Dazu gehört, dass die EU-Außengrenzen keine Todesfallen sein dürfen. Das Mittelmeer mit seinen 25.000 gezählten und nochmals so vielen ungezählten Toten hat sich schon jetzt in das „größte flüssige Grab“ verwandelt. Das darf uns nicht kalt lassen. Denn es ist ein Skandal und eine Schande, wie es auch schon Papst Franziskus angemahnt hat.

Die österreichischen Pläne für eine Flüchtlings-Obergrenze und vergleichbare Forderungen in unserem Land sehen wir als katholische Kirche sehr kritisch. Christen dürfen nicht zulassen, dass Menschen, die unendliches Leid erfahren haben und auf Hilfe angewiesen sind, vor verschlossenen Grenzen stehen. Für mich ist nicht erkennbar, wie eine Obergrenze umsetzbar sein soll. Das im Grundgesetz verankerte Individualrecht auf Asyl und die Genfer Flüchtlingskonvention sind Errungenschaften, die wir nicht aufgeben dürfen. Hier ist Europa gefragt und seine Humanität herausgefordert. Der Schutz der Schwachen gehört unverbrüchlich zu den Grundpfeilern des christlichen Abendlandes – gerade dies sollten sich Populisten und Hetzer vom rechten Rand des politischen Spektrums vor Augen halten.

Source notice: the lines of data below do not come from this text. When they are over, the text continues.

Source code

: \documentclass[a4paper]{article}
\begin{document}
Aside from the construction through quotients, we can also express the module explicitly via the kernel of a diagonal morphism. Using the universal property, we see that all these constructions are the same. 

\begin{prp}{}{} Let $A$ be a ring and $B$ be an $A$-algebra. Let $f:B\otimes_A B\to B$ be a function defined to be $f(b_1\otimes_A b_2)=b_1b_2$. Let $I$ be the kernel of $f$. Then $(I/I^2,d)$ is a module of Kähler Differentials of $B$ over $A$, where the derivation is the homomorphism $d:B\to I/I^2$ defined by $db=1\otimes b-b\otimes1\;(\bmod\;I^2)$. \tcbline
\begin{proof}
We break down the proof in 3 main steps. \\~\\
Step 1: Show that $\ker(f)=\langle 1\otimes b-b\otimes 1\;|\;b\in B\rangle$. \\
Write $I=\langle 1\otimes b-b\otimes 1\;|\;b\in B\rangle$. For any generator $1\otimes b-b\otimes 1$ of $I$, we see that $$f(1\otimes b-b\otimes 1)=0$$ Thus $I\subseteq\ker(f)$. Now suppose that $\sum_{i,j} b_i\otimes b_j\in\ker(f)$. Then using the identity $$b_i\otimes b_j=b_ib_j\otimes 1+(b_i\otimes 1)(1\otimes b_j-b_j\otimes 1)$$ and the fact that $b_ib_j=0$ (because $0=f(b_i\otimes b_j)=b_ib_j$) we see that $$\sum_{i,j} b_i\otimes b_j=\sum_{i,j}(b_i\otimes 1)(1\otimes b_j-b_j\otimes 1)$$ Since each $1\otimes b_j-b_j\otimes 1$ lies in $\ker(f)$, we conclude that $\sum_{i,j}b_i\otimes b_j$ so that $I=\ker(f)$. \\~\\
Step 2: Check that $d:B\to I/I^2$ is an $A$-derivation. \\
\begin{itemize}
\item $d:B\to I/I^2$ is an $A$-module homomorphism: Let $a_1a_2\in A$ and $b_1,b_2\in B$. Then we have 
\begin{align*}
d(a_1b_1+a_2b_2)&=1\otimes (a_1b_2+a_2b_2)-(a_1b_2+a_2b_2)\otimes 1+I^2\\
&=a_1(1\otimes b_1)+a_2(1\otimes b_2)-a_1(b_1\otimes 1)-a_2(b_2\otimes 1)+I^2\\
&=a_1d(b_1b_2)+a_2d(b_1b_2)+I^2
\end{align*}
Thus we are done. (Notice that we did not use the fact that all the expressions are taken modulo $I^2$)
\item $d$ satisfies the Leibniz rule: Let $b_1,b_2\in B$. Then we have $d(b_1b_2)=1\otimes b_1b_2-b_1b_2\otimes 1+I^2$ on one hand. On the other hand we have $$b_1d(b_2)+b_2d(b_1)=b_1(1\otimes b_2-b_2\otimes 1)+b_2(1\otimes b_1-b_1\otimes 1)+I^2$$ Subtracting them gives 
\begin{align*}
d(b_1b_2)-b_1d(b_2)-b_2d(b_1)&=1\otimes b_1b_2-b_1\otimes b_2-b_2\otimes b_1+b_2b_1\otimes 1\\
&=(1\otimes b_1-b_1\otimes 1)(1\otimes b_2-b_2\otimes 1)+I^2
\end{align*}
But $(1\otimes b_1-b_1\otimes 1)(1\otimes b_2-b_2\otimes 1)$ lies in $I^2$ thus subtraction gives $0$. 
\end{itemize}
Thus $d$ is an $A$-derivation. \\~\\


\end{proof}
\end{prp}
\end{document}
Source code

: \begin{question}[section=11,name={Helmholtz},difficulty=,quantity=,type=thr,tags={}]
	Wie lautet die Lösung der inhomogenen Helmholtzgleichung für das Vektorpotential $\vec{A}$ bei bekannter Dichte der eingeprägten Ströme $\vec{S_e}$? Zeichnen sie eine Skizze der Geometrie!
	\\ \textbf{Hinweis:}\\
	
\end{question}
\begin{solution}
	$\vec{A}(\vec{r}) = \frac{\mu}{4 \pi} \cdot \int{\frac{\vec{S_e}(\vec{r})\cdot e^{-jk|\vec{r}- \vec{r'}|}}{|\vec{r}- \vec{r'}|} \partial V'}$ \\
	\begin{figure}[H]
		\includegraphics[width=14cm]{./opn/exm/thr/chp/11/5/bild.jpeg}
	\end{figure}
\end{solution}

Die gegenwärtigen Fluchtbewegungen wecken in unserer Gesellschaft ein großes Maß an Solidarität, Hilfsbereitschaft und Mitgefühl, sorgen gleichzeitig jedoch auch für Gefühle der Verunsicherung, Ratlosigkeit und Überforderung. Auch dies ist mir sehr wohl bewusst. Christen fühlen sich sowohl den Flüchtlingen als auch den sozial schwächer Gestellten sowie dem gesellschaftlichen Gemeinwohl verpflichtet.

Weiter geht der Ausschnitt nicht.